P2: Ephemeron Convergence (150 lines, 5/5 complexity)

Iterative convergence loop (can run multiple times)
Direction alternation (forward/backward traversal)
Re-marking logic
Performance unpredictable (depends on graph structure)

P3: Phase Coupling (200 lines, 3/5 complexity)

All phases in single singlestep() function
No clear phase abstraction
State machine implicit in switch statement
Difficult to test individual phases

P4: List Proliferation (300 lines, 3/5 complexity)

16 lists with overlapping purposes
Complex list movement logic (e.g., allgc → finobj → tobefnz)
Pointer-to-pointer sweep complicates abstraction

P5: Finalization Complexity (250 lines, 4/5 complexity)

Resurrection support (requires extra remark phase)
Re-finalization support (FINALIZEDBIT manipulation)
Error handling during __gc execution
Emergency GC prevention during finalization

3. Simplification Opportunities

3.1 Opportunity 1: Optional Generational Mode

Current State: Generational mode is always available, adding 400 lines of complexity

Proposal: Make generational mode compile-time optional

#if defined(LUA_USE_GENERATIONAL_GC)
  // Generational code (400 lines)
#else
  // Incremental-only mode (simpler)
#endif

Benefits:

✅ Reduces code size by 20% when disabled
✅ Eliminates 7-state age machine (only need 2: new, old)
✅ Removes 6 generational lists
✅ Simplifies barrier logic (only forward barrier needed)
✅ Easier to understand and maintain

Costs:

⚠️ Performance regression for long-running programs (generational is faster)
⚠️ Some users may rely on generational mode
⚠️ API still needs to support lua_gc(L, LUA_GCSETMODE, LUA_GCGEN)

Recommendation: Implement this - Keep generational as default, but allow disabling for embedded systems

Effort: 15-20 hours Risk: LOW (can be feature-flagged)

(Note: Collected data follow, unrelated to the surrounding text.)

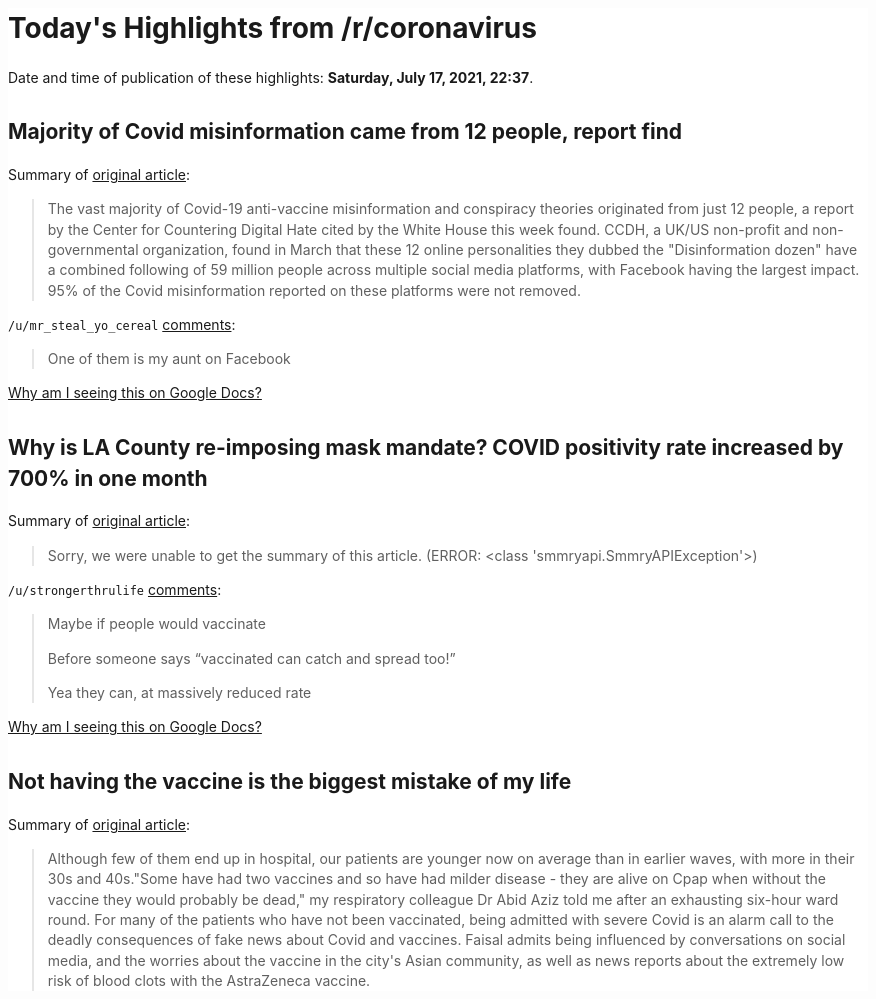 # Today's Highlights from /r/coronavirus

Date and time of publication of these highlights: **Saturday, July 17, 2021, 22:37**.

## Majority of Covid misinformation came from 12 people, report find

Summary of [original article](https://www.theguardian.com/world/2021/jul/17/covid-misinformation-conspiracy-theories-ccdh-report):

> The vast majority of Covid-19 anti-vaccine misinformation and conspiracy theories originated from just 12 people, a report by the Center for Countering Digital Hate cited by the White House this week found. CCDH, a UK/US non-profit and non-governmental organization, found in March that these 12 online personalities they dubbed the "Disinformation dozen" have a combined following of 59 million people across multiple social media platforms, with Facebook having the largest impact. 95% of the Covid misinformation reported on these platforms were not removed.

`/u/mr_steal_yo_cereal` [comments](https://www.reddit.com/r/Coronavirus/comments/oma3dm/majority_of_covid_misinformation_came_from_12/):

> One of them is my aunt on Facebook

[Why am I seeing this on Google Docs?](https://docs.google.com/document/d/1Dc6We63vOXIZsc0op-Bt4abqkYjXzOigalQqFxmvvbM/edit?usp=sharing)

## Why is LA County re-imposing mask mandate? COVID positivity rate increased by 700% in one month

Summary of [original article](https://abc7.com/health/la-countys-covid-positivity-rate-increased-by-700%25-in-just-one-month/10893069/?fbclid=IwAR2OUSi6YeTRlB9xpkztOLzqmF9MUdXXoD2B4qkFiJAMHOKtX7ac4Sttt_o):

> Sorry, we were unable to get the summary of this article. (ERROR: <class 'smmryapi.SmmryAPIException'>)

`/u/strongerthrulife` [comments](https://www.reddit.com/r/Coronavirus/comments/ombpw2/why_is_la_county_reimposing_mask_mandate_covid/):

> Maybe if people would vaccinate
> 
> Before someone says “vaccinated can catch and spread too!”
> 
> Yea they can, at massively reduced rate

[Why am I seeing this on Google Docs?](https://docs.google.com/document/d/1Dc6We63vOXIZsc0op-Bt4abqkYjXzOigalQqFxmvvbM/edit?usp=sharing)

## Not having the vaccine is the biggest mistake of my life

Summary of [original article](https://www.bbc.com/news/stories-57866661):

> Although few of them end up in hospital, our patients are younger now on average than in earlier waves, with more in their 30s and 40s."Some have had two vaccines and so have had milder disease - they are alive on Cpap when without the vaccine they would probably be dead," my respiratory colleague Dr Abid Aziz told me after an exhausting six-hour ward round. For many of the patients who have not been vaccinated, being admitted with severe Covid is an alarm call to the deadly consequences of fake news about Covid and vaccines. Faisal admits being influenced by conversations on social media, and the worries about the vaccine in the city's Asian community, as well as news reports about the extremely low risk of blood clots with the AstraZeneca vaccine.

3.2 Opportunity 2: Simplify Age Management

Current State: 7 age states with complex transitions

Proposal: Reduce to 4 core ages in generational mode

enum class GCAge : lu_byte {
  Young     = 0,  // New + Survival (merged)
  Old       = 1,  // Old0 + Old1 + Old (merged)
  Touched1  = 2,  // Modified once
  Touched2  = 3   // Modified twice
};

Transition Simplification:

Young ──(survive GC)──→ Old
Old ──(modified)──→ Touched1 ──(GC)──→ Touched2 ──(GC)──→ Old

Benefits:

✅ Simpler state machine (4 states vs 7)
✅ Clearer semantics (young/old distinction only)
✅ Less conditional logic in age advancement

Costs:

⚠️ May promote objects to old sooner (more conservative)
⚠️ Slightly less generational optimization

Recommendation: Consider implementing if generational mode retained

Effort: 10-15 hours Risk: MEDIUM (requires careful performance testing)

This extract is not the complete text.